Italien hat es gut. So gut, dass man die Einkommensteuer auf einen Einheitssatz von 15 Prozent senken könnte – das jedenfalls verspricht die Lega. Ihr Chef Matteo Salvini argumentiert, dass so in- und ausländische Unternehmen wieder in Italien investieren würden, das würde die Steuerausfälle mehr als kompensieren. Ex-Premier Silvio Berlusconi glaubt das auch, ist aber ein wenig vorsichtiger: Er setzt die "Flat Tax" eher bei 20 Prozent an. Und weil er gerade dabei ist, verspricht er auch noch das Aus für die Immobilien-, Auto- und Unternehmenssteuer Irap.

Salvini zieht nach und stellt eine Senkung des Pensionsalters um mehrere Jahre in Aussicht. Doch auch die Konkurrenz hat einen Knaller parat: Beppe Grillos Fünf-Sterne-Bewegung verspricht ein bedingungsloses Grundeinkommen bis zu 1.560 Euro. Nur der sozialdemokratische PD kann als Regierungspartei nicht ganz mithalten. Aber immerhin: Neben einigen anderen Wohltaten verspricht Ex-Premier und PD-Chef Matteo Renzi, den Pensionisten die TV-Gebühren zu erlassen.

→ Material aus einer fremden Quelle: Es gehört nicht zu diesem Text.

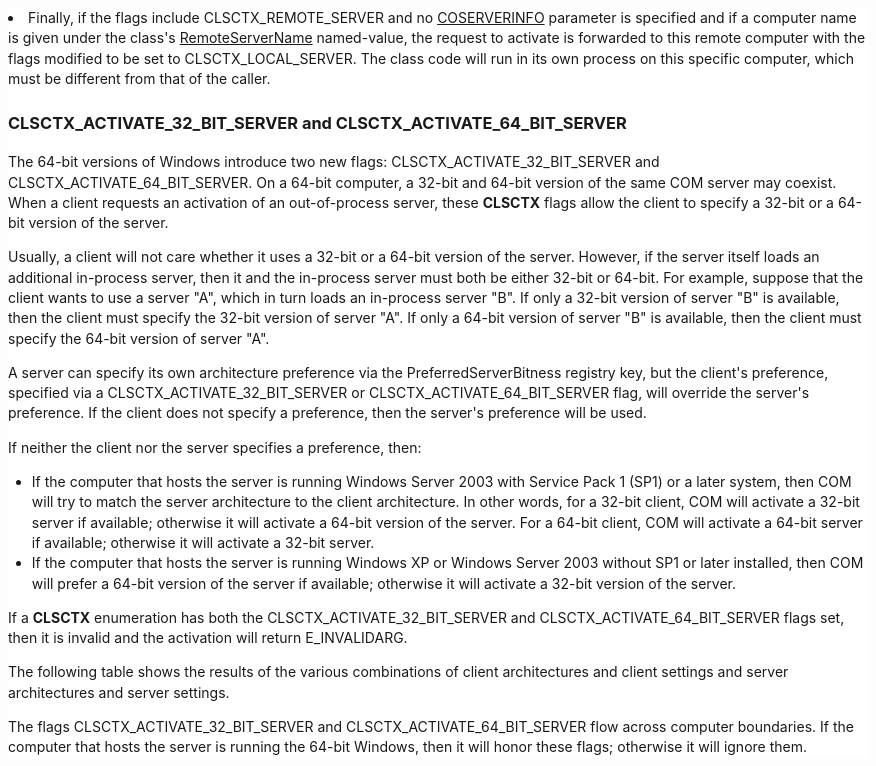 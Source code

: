 <li>Finally, if the flags include CLSCTX_REMOTE_SERVER and no <a href="https://msdn.microsoft.com/88c94a7f-5cf0-4d61-833f-91cba45d8624">COSERVERINFO</a> parameter is specified and if a computer name is given under the class's <a href="https://msdn.microsoft.com/0413564e-e8ba-4e6e-ad29-62997c63aab3">RemoteServerName</a> named-value, the request to activate is forwarded to this remote computer with the flags modified to be set to CLSCTX_LOCAL_SERVER. The class code will run in its own process on this specific computer, which must be different from that of the caller.</li>
</ol>
<h3><a id="CLSCTX_ACTIVATE_32_BIT_SERVER_and_CLSCTX_ACTIVATE_64_BIT_SERVER"></a><a id="clsctx_activate_32_bit_server_and_clsctx_activate_64_bit_server"></a><a id="CLSCTX_ACTIVATE_32_BIT_SERVER_AND_CLSCTX_ACTIVATE_64_BIT_SERVER"></a>CLSCTX_ACTIVATE_32_BIT_SERVER and CLSCTX_ACTIVATE_64_BIT_SERVER</h3>
The 64-bit versions of Windows introduce two new flags: CLSCTX_ACTIVATE_32_BIT_SERVER and CLSCTX_ACTIVATE_64_BIT_SERVER. On a 64-bit computer, a 32-bit and 64-bit version of the same COM server may coexist. When a client requests an activation of an out-of-process server, these <b>CLSCTX</b> flags allow the client to specify a 32-bit or a 64-bit version of the server.



Usually, a client will not care whether it uses a 32-bit or a 64-bit version of the server. However, if the server itself loads an additional in-process server, then it and the in-process server must both be either 32-bit or 64-bit. For example, suppose that the client wants to use a server "A", which in turn loads an in-process server "B". If only a 32-bit version of server "B" is available, then the client must specify the 32-bit version of server "A". If only a 64-bit version of server "B" is available, then the client must specify the 64-bit version of server "A".



A server can specify its own architecture preference via the PreferredServerBitness registry key, but the client's preference, specified via a CLSCTX_ACTIVATE_32_BIT_SERVER or CLSCTX_ACTIVATE_64_BIT_SERVER flag, will override the server's preference. If the client does not specify a preference, then the server's preference will be used.



If neither the client nor the server specifies a preference, then:

<ul>
<li>If the computer that hosts the server is running Windows Server 2003 with Service Pack 1 (SP1) or a later system, then COM will try to match the server architecture to the client architecture. In other words, for a 32-bit client, COM will activate a 32-bit server if available; otherwise it will activate a 64-bit version of the server. For a 64-bit client, COM will activate a 64-bit server if available; otherwise it will activate a 32-bit server.
</li>
<li>If the computer that hosts the server is running Windows XP or Windows Server 2003 without SP1 or later installed, then COM will prefer a 64-bit version of the server if available; otherwise it will activate a 32-bit version of the server.</li>
</ul>
If a <b>CLSCTX</b> enumeration has both the CLSCTX_ACTIVATE_32_BIT_SERVER and CLSCTX_ACTIVATE_64_BIT_SERVER flags set, then it is invalid and the activation will return E_INVALIDARG.



The following table shows the results of the various combinations of client architectures and client settings and server architectures and server settings.

The flags CLSCTX_ACTIVATE_32_BIT_SERVER and CLSCTX_ACTIVATE_64_BIT_SERVER flow across computer boundaries. If the computer that hosts the server is running the 64-bit Windows, then it will honor these flags; otherwise it will ignore them.
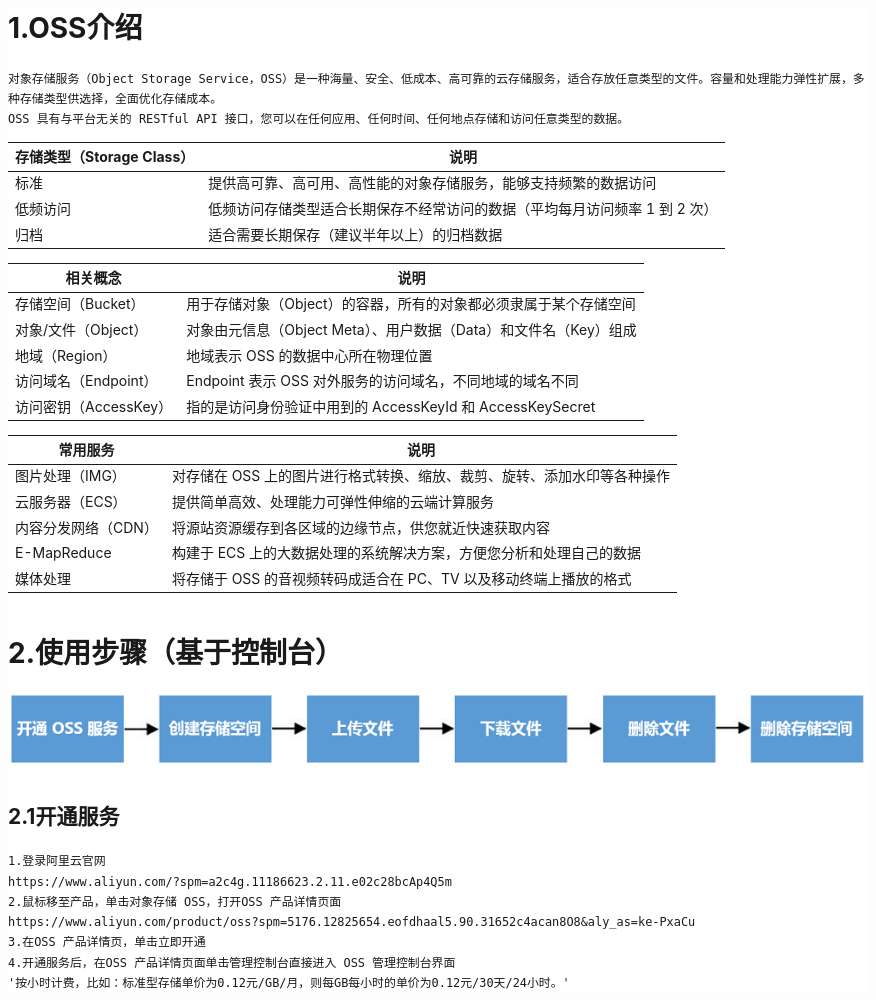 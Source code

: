 # 1.OSS介绍

```shell
对象存储服务（Object Storage Service，OSS）是一种海量、安全、低成本、高可靠的云存储服务，适合存放任意类型的文件。容量和处理能力弹性扩展，多种存储类型供选择，全面优化存储成本。
OSS 具有与平台无关的 RESTful API 接口，您可以在任何应用、任何时间、任何地点存储和访问任意类型的数据。
```

| 存储类型（Storage Class） | 说明                                                         |
| ------------------------- | ------------------------------------------------------------ |
| 标准                      | 提供高可靠、高可用、高性能的对象存储服务，能够支持频繁的数据访问 |
| 低频访问                  | 低频访问存储类型适合长期保存不经常访问的数据（平均每月访问频率 1 到 2 次） |
| 归档                      | 适合需要长期保存（建议半年以上）的归档数据                   |

| 相关概念              | 说明                                                         |
| --------------------- | ------------------------------------------------------------ |
| 存储空间（Bucket）    | 用于存储对象（Object）的容器，所有的对象都必须隶属于某个存储空间 |
| 对象/文件（Object）   | 对象由元信息（Object Meta）、用户数据（Data）和文件名（Key）组成 |
| 地域（Region）        | 地域表示 OSS 的数据中心所在物理位置                          |
| 访问域名（Endpoint）  | Endpoint 表示 OSS 对外服务的访问域名，不同地域的域名不同     |
| 访问密钥（AccessKey） | 指的是访问身份验证中用到的 AccessKeyId 和 AccessKeySecret    |

| 常用服务            | 说明                                                         |
| ------------------- | ------------------------------------------------------------ |
| 图片处理（IMG）     | 对存储在 OSS 上的图片进行格式转换、缩放、裁剪、旋转、添加水印等各种操作 |
| 云服务器（ECS）     | 提供简单高效、处理能力可弹性伸缩的云端计算服务               |
| 内容分发网络（CDN） | 将源站资源缓存到各区域的边缘节点，供您就近快速获取内容       |
| E-MapReduce         | 构建于 ECS 上的大数据处理的系统解决方案，方便您分析和处理自己的数据 |
| 媒体处理            | 将存储于 OSS 的音视频转码成适合在 PC、TV 以及移动终端上播放的格式 |

# 2.使用步骤（基于控制台）

![img](image\1566875489919_zh-CN.jpg)

## 2.1开通服务

```shell
1.登录阿里云官网
https://www.aliyun.com/?spm=a2c4g.11186623.2.11.e02c28bcAp4Q5m
2.鼠标移至产品，单击对象存储 OSS，打开OSS 产品详情页面
https://www.aliyun.com/product/oss?spm=5176.12825654.eofdhaal5.90.31652c4acan8O8&aly_as=ke-PxaCu
3.在OSS 产品详情页，单击立即开通
4.开通服务后，在OSS 产品详情页面单击管理控制台直接进入 OSS 管理控制台界面
'按小时计费，比如：标准型存储单价为0.12元/GB/月，则每GB每小时的单价为0.12元/30天/24小时。'
```
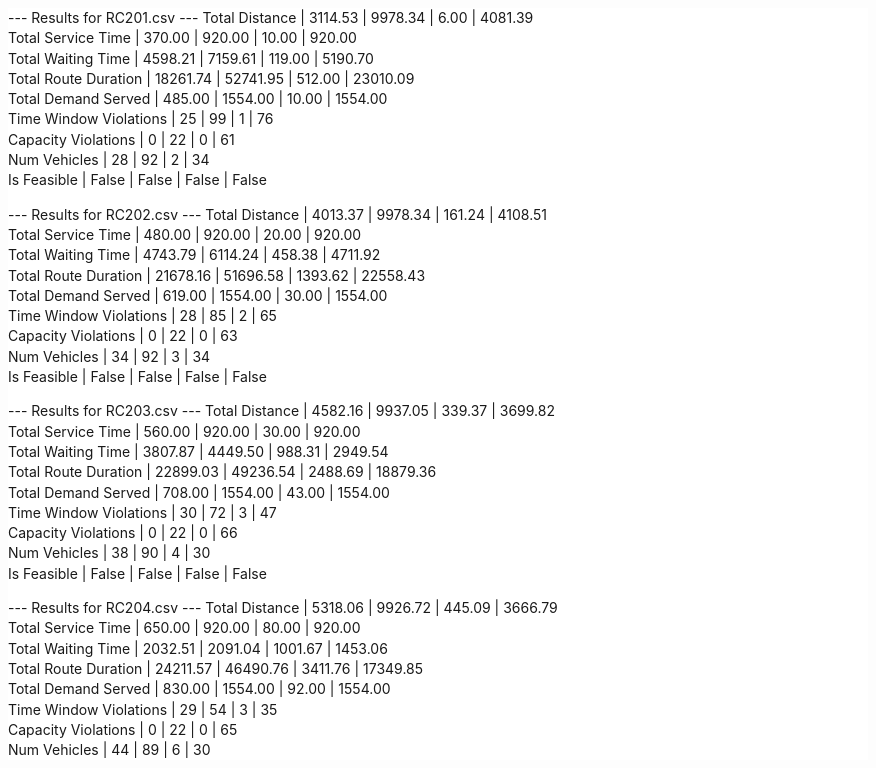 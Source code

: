 --- Results for RC201.csv ---
Total Distance            | 3114.53              | 9978.34              | 6.00                 | 4081.39             
Total Service Time        | 370.00               | 920.00               | 10.00                | 920.00              
Total Waiting Time        | 4598.21              | 7159.61              | 119.00               | 5190.70             
Total Route Duration      | 18261.74             | 52741.95             | 512.00               | 23010.09            
Total Demand Served       | 485.00               | 1554.00              | 10.00                | 1554.00             
Time Window Violations    | 25                   | 99                   | 1                    | 76                  
Capacity Violations       | 0                    | 22                   | 0                    | 61                  
Num Vehicles              | 28                   | 92                   | 2                    | 34                  
Is Feasible               | False                | False                | False                | False               

--- Results for RC202.csv ---
Total Distance            | 4013.37              | 9978.34              | 161.24               | 4108.51             
Total Service Time        | 480.00               | 920.00               | 20.00                | 920.00              
Total Waiting Time        | 4743.79              | 6114.24              | 458.38               | 4711.92             
Total Route Duration      | 21678.16             | 51696.58             | 1393.62              | 22558.43            
Total Demand Served       | 619.00               | 1554.00              | 30.00                | 1554.00             
Time Window Violations    | 28                   | 85                   | 2                    | 65                  
Capacity Violations       | 0                    | 22                   | 0                    | 63                  
Num Vehicles              | 34                   | 92                   | 3                    | 34                  
Is Feasible               | False                | False                | False                | False               

--- Results for RC203.csv ---
Total Distance            | 4582.16              | 9937.05              | 339.37               | 3699.82             
Total Service Time        | 560.00               | 920.00               | 30.00                | 920.00              
Total Waiting Time        | 3807.87              | 4449.50              | 988.31               | 2949.54             
Total Route Duration      | 22899.03             | 49236.54             | 2488.69              | 18879.36            
Total Demand Served       | 708.00               | 1554.00              | 43.00                | 1554.00             
Time Window Violations    | 30                   | 72                   | 3                    | 47                  
Capacity Violations       | 0                    | 22                   | 0                    | 66                  
Num Vehicles              | 38                   | 90                   | 4                    | 30                  
Is Feasible               | False                | False                | False                | False               

--- Results for RC204.csv ---
Total Distance            | 5318.06              | 9926.72              | 445.09               | 3666.79             
Total Service Time        | 650.00               | 920.00               | 80.00                | 920.00              
Total Waiting Time        | 2032.51              | 2091.04              | 1001.67              | 1453.06             
Total Route Duration      | 24211.57             | 46490.76             | 3411.76              | 17349.85            
Total Demand Served       | 830.00               | 1554.00              | 92.00                | 1554.00             
Time Window Violations    | 29                   | 54                   | 3                    | 35                  
Capacity Violations       | 0                    | 22                   | 0                    | 65                  
Num Vehicles              | 44                   | 89                   | 6                    | 30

Die Wahlversprechen von Salvini und Berlusconi würden ein Loch von über 100 Milliarden Euro in die Staatskasse reißen – bei einem Schuldenstand von über 2.200 Milliarden Euro, dem höchsten in der EU. Dass sie blanken Unsinn erzählen, wissen natürlich alle – auch die Wähler.

Denn statt nach den Wahlen mit vollen Händen Geld zu verteilen, wird die neue Regierung – welcher Couleur auch immer – als Erstes einen Korrekturhaushalt von fünf Milliarden Euro beschließen müssen. Das hat die EU-Kommission Anfang des Jahres Rom mitgeteilt. Dabei hatte die Regierung schon vor einem Jahr alle Mühe, die Mittel für eine Korrektur von bloß 2,5 Milliarden Euro aufzutreiben.

Das liebe Geld ist die eine Sache – das zentrale Thema des Wahlkampfs war und ist bis zuletzt aber die Einwanderungspolitik. Auch hier: Schaumschlägereien und Fake-News. So versprach Berlusconi die Abschiebung aller 600.000 Immigranten, die sich illegal in Italien aufhalten sollen. Abgesehen davon, dass die Zahl zu hoch gegriffen ist: Wie sollen die Abschiebungen funktionieren?

Radikalisierung der Worte

Die unablässige Hetze vor allem der rechten Lega gegen Flüchtlinge und Einwanderer hat ihre Wirkung nicht verfehlt. In dem traditionell eher toleranten Italien gaben kürzlich in einer Umfrage 19 Prozent an, Sympathien für den früheren faschistischen Diktator Benito Mussolini zu hegen. Das wäre noch vor wenigen Monaten völlig undenkbar gewesen.

Eine weitere Erkenntnis der Umfrage: Nur 73 Prozent der Befragten verurteilen ohne Einschränkungen die Schüsse des Rechtsextremisten Luca Traini auf Einwanderer in der Stadt Macerata vor wenigen Wochen.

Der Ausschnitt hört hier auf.